Mit 112 Terminen und über 2600 Besuchern hat das Ovigo-Theater im Jahr 2021 mit seinem Projekt „Zeitreisen“ einen Erfolg gefeiert. Die „Zeitreisen“ sind geführte Schauspielwanderungen zu den Burgen Murach, Thanstein und Schellenberg.

Internationales Projekt

Für 2022 kündigt nun der künstlerische Leiter Florian Wein „ein internationales Projekt“ an. „Damit durchbrechen wir für uns eine Art Schallmauer“, schreibt der Regensburger.

Die Zeitreise „Fingierte Grenzen – Auf den Spuren der Aktion ‚Kámen‘ “ wird es demnach ab dem Sommer an vier verschiedenen Grenzstandorten geben – als zweisprachiges Theatererlebnis für Deutsche und Tschechen, gespielt von etlichen Theaterakteuren aus beiden Ländern.

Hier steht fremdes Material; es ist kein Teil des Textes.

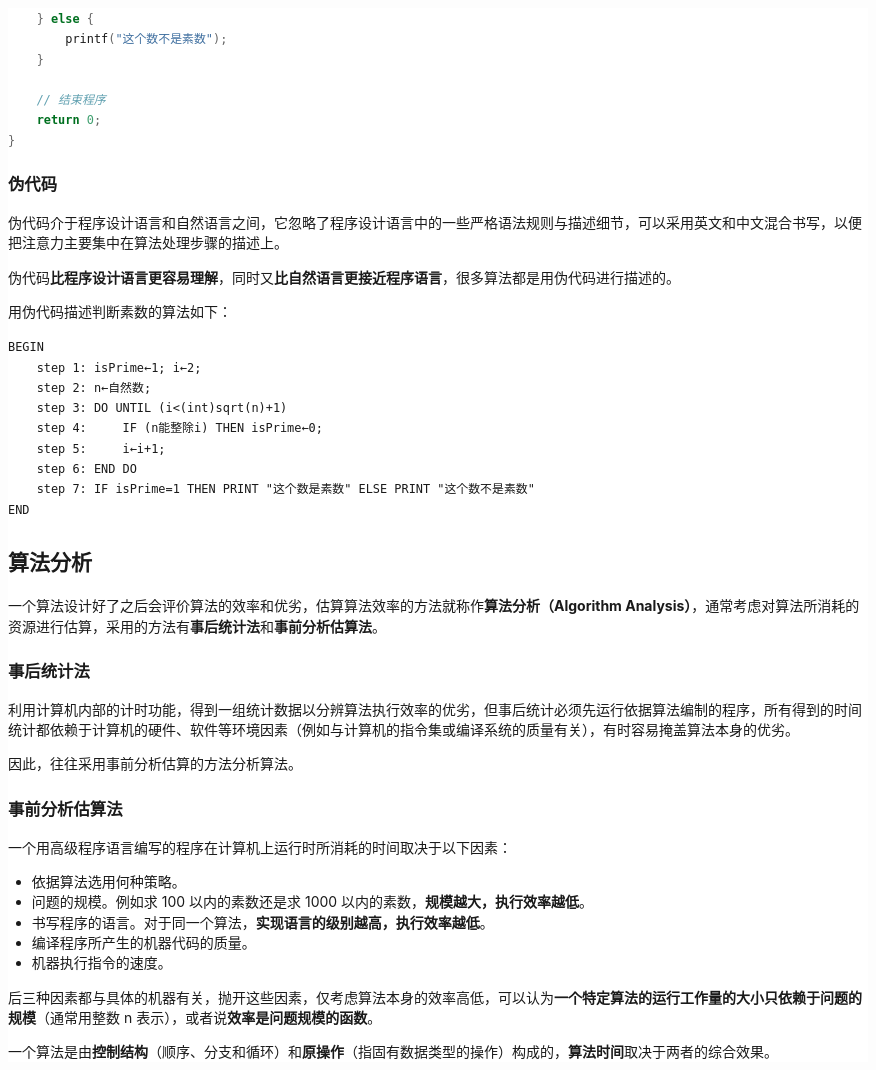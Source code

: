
 ```c
	} else {
		printf("这个数不是素数");
	}

	// 结束程序
	return 0;
}
```

### 伪代码

伪代码介于程序设计语言和自然语言之间，它忽略了程序设计语言中的一些严格语法规则与描述细节，可以采用英文和中文混合书写，以便把注意力主要集中在算法处理步骤的描述上。

伪代码**比程序设计语言更容易理解**，同时又**比自然语言更接近程序语言**，很多算法都是用伪代码进行描述的。

用伪代码描述判断素数的算法如下：

```tex
BEGIN
	step 1: isPrime←1; i←2;
	step 2: n←自然数;
	step 3: DO UNTIL (i<(int)sqrt(n)+1)
	step 4: 	IF (n能整除i) THEN isPrime←0;
	step 5: 	i←i+1;
	step 6: END DO
	step 7: IF isPrime=1 THEN PRINT "这个数是素数" ELSE PRINT "这个数不是素数"
END
```

## 算法分析

一个算法设计好了之后会评价算法的效率和优劣，估算算法效率的方法就称作**算法分析（Algorithm Analysis）**，通常考虑对算法所消耗的资源进行估算，采用的方法有**事后统计法**和**事前分析估算法**。

### 事后统计法

利用计算机内部的计时功能，得到一组统计数据以分辨算法执行效率的优劣，但事后统计必须先运行依据算法编制的程序，所有得到的时间统计都依赖于计算机的硬件、软件等环境因素（例如与计算机的指令集或编译系统的质量有关），有时容易掩盖算法本身的优劣。

因此，往往采用事前分析估算的方法分析算法。

### 事前分析估算法

一个用高级程序语言编写的程序在计算机上运行时所消耗的时间取决于以下因素：

- 依据算法选用何种策略。
- 问题的规模。例如求 100 以内的素数还是求 1000 以内的素数，**规模越大，执行效率越低**。
- 书写程序的语言。对于同一个算法，**实现语言的级别越高，执行效率越低**。
- 编译程序所产生的机器代码的质量。
- 机器执行指令的速度。

后三种因素都与具体的机器有关，抛开这些因素，仅考虑算法本身的效率高低，可以认为**一个特定算法的运行工作量的大小只依赖于问题的规模**（通常用整数 n 表示），或者说**效率是问题规模的函数**。

一个算法是由**控制结构**（顺序、分支和循环）和**原操作**（指固有数据类型的操作）构成的，**算法时间**取决于两者的综合效果。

„Dafür arbeiten wir mit deutschen Theatergruppen wie dem Festspielverein Bärnau oder dem Modernen Theater Tirschenreuth zusammen – genauso wie wir Verbindungen nach Tschechien aufgebaut haben und zahlreiche Spieler aus unserem Nachbarland mit einbinden“, sagt Wein, der auch die Regie übernimmt.

Autorin Václava Jandečková

Das Thema „Zeitreise“ hat die Autorin und Wissenschaftlerin Václava Jandečková für das Ovigo-Theater geschrieben. In den Jahren 1948 bis 1951 errichtete die tschechoslowakische Geheimpolizei an mehreren Stellen im westlichen Grenzland eine fingierte Staatsgrenze mit falschen deutschen Zollämtern und Amtsräumen der amerikanischen Spionage-Abwehr. Flüchtlinge wähnten sich bereits im sicheren und freien Westen, ohne zu wissen, dass die Grenze, die sie übertreten sollten, nicht echt war. Unzählige Menschen fielen dieser Aktion zum Opfer.

„Wir möchten an diese wahnwitzige Geheimdienst-Aktion erinnern, denn sie darf nicht vergessen werden“, sagt Wein. „Dies sind Geschichten, die sich unmittelbar vor unserer Haustür abgespielt haben und von denen wir lange nichts wussten.“ Der Theaterverein möchte mit der neuen „Zeitreise“ nicht nur durch die Natur wandern und unterhalten, sondern einen „wichtigen Beitrag zur Erinnerungs- und Versöhnungskultur leisten“, schreibt der Ovigo-Chef.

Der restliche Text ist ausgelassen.